▶ [Work order]
The answer must consist of every line below containing "tuta".

▶ [Data listing]
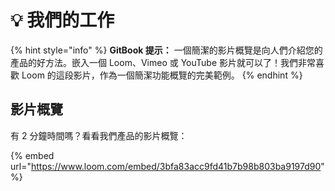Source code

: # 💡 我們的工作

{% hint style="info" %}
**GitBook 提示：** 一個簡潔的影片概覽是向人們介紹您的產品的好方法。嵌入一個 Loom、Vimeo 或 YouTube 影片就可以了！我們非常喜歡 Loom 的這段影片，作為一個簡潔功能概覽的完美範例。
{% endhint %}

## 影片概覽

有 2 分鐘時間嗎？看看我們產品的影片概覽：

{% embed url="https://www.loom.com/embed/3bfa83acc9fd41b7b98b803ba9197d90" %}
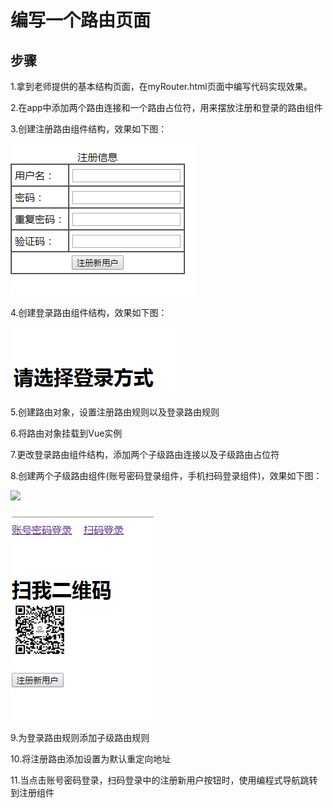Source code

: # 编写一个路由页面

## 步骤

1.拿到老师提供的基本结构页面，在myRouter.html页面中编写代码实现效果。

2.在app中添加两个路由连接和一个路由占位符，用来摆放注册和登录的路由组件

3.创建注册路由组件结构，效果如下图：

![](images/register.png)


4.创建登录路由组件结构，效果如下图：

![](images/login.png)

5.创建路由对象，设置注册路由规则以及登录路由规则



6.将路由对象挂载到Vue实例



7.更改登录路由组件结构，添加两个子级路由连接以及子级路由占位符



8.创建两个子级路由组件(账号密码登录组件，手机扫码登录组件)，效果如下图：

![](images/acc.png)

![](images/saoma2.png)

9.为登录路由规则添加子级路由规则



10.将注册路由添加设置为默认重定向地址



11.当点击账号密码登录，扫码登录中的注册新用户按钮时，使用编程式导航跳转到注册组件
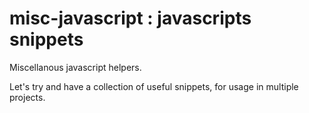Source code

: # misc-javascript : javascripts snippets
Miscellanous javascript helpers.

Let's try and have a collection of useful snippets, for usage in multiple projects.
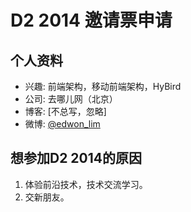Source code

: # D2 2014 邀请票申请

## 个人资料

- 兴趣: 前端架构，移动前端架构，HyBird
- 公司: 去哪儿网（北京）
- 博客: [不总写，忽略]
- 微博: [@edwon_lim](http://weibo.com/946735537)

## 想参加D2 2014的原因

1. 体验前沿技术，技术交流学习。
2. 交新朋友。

---

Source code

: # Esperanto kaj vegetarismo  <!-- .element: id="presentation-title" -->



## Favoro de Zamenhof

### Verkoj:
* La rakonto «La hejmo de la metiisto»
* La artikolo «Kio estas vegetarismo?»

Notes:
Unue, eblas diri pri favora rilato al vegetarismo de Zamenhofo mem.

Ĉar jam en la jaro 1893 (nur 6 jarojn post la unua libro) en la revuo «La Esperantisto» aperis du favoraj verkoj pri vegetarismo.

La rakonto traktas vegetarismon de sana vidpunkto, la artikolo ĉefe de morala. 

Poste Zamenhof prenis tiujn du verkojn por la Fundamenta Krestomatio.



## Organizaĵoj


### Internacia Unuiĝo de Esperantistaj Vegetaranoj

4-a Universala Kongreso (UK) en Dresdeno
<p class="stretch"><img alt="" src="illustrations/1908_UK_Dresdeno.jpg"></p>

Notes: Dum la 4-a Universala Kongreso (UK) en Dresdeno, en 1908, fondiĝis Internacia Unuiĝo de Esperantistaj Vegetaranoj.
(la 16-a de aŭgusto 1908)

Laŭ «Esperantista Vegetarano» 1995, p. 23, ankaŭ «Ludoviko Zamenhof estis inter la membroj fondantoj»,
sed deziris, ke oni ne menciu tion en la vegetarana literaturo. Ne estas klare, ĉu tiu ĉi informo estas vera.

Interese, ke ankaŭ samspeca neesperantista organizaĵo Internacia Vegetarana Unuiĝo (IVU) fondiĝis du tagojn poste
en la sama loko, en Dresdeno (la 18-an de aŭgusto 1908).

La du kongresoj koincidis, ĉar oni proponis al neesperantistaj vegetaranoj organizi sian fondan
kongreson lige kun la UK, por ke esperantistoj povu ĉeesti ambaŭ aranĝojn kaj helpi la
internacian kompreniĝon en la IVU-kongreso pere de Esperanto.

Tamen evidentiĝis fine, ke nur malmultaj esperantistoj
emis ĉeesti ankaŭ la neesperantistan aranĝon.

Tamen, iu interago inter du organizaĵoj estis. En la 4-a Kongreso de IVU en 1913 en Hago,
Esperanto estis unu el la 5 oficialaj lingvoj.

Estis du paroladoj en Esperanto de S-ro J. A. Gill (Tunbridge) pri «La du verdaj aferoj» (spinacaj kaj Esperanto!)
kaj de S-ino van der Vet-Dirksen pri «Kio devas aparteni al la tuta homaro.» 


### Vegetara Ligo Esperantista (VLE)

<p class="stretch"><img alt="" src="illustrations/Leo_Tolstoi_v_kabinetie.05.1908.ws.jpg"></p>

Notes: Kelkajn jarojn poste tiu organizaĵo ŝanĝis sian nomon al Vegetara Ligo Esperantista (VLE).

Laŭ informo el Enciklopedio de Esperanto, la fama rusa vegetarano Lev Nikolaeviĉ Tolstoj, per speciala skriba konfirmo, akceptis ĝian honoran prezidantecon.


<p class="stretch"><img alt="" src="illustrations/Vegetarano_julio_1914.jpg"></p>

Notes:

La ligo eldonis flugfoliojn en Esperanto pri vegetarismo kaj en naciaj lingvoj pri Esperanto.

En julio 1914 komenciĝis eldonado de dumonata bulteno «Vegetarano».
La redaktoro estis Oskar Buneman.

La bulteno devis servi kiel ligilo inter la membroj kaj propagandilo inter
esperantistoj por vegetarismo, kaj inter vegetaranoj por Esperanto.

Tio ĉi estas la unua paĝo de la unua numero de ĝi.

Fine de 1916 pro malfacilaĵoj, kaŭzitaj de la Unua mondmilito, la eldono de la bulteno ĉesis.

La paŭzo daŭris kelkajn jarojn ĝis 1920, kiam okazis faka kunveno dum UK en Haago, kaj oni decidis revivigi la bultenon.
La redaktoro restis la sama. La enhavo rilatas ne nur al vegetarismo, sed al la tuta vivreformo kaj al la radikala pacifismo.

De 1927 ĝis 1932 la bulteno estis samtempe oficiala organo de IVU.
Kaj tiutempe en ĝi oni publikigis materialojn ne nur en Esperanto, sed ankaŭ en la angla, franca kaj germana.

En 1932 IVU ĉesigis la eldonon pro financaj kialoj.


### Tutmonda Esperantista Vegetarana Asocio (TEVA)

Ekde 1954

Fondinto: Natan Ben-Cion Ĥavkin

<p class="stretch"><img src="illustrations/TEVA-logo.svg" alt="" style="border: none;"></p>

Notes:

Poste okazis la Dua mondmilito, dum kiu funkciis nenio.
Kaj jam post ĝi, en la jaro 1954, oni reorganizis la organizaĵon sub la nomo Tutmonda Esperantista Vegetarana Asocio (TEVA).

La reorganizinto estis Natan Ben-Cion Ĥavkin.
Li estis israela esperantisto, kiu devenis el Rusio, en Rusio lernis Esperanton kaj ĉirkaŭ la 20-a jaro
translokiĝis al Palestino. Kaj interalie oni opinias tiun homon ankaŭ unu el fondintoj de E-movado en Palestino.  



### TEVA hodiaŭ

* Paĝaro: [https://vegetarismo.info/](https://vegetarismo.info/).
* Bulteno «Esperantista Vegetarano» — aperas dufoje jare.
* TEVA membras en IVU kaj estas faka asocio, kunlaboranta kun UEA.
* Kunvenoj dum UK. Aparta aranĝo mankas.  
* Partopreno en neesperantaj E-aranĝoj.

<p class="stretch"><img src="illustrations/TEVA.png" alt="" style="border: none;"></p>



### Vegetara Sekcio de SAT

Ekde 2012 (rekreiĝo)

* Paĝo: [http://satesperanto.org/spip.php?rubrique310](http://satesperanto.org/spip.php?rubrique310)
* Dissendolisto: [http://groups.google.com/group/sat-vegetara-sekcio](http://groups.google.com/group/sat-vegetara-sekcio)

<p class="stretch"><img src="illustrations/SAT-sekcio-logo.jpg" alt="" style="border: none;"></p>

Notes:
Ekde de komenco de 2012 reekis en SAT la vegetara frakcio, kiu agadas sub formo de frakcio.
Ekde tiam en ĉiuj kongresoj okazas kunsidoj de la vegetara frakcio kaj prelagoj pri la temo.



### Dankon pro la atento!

--

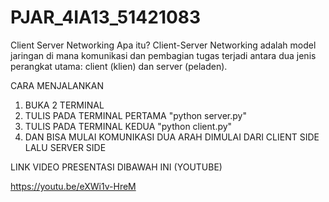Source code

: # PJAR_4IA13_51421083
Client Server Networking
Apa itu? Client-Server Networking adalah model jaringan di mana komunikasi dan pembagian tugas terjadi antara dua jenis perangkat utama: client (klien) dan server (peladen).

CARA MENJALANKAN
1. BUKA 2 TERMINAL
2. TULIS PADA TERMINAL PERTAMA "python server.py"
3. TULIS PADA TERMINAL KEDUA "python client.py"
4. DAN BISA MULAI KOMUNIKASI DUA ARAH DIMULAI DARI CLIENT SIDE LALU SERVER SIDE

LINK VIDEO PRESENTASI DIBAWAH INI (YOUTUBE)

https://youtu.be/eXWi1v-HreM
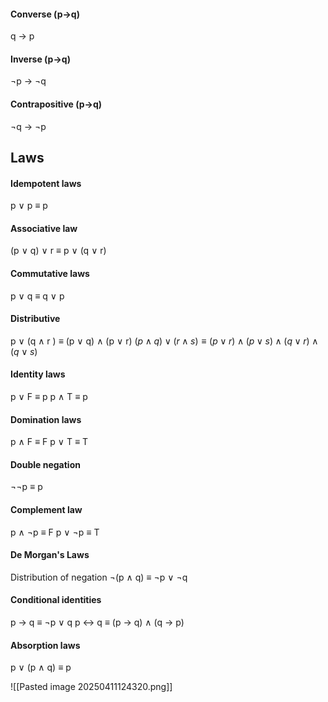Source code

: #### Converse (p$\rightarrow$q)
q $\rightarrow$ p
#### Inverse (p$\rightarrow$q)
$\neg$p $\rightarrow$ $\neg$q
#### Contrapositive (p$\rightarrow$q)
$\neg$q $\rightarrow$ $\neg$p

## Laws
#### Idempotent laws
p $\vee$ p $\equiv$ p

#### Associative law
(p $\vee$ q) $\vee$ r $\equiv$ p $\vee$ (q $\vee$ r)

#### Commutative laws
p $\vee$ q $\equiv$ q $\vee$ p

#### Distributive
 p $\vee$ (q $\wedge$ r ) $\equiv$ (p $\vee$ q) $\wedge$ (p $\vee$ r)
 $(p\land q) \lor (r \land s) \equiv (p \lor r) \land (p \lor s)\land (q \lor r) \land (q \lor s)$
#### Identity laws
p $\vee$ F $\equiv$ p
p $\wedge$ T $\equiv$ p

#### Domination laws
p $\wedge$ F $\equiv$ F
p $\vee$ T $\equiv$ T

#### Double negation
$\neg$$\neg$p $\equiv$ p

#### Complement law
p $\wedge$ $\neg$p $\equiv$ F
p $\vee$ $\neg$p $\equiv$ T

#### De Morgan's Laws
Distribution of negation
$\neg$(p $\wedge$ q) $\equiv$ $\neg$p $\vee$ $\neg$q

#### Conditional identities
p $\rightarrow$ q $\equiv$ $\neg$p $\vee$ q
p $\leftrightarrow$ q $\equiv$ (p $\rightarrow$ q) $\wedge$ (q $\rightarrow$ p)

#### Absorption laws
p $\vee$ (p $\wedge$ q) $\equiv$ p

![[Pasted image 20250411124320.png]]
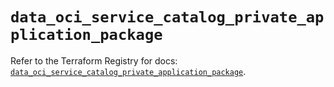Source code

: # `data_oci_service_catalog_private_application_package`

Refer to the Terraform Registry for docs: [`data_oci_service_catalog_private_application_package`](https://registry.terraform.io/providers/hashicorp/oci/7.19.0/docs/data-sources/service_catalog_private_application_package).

▶ [Problem solution]
kaj de S-ino van der Vet-Dirksen pri «Kio devas aparteni al la tuta homaro.» 
La redaktoro restis la sama. La enhavo rilatas ne nur al vegetarismo, sed al la tuta vivreformo kaj al la radikala pacifismo.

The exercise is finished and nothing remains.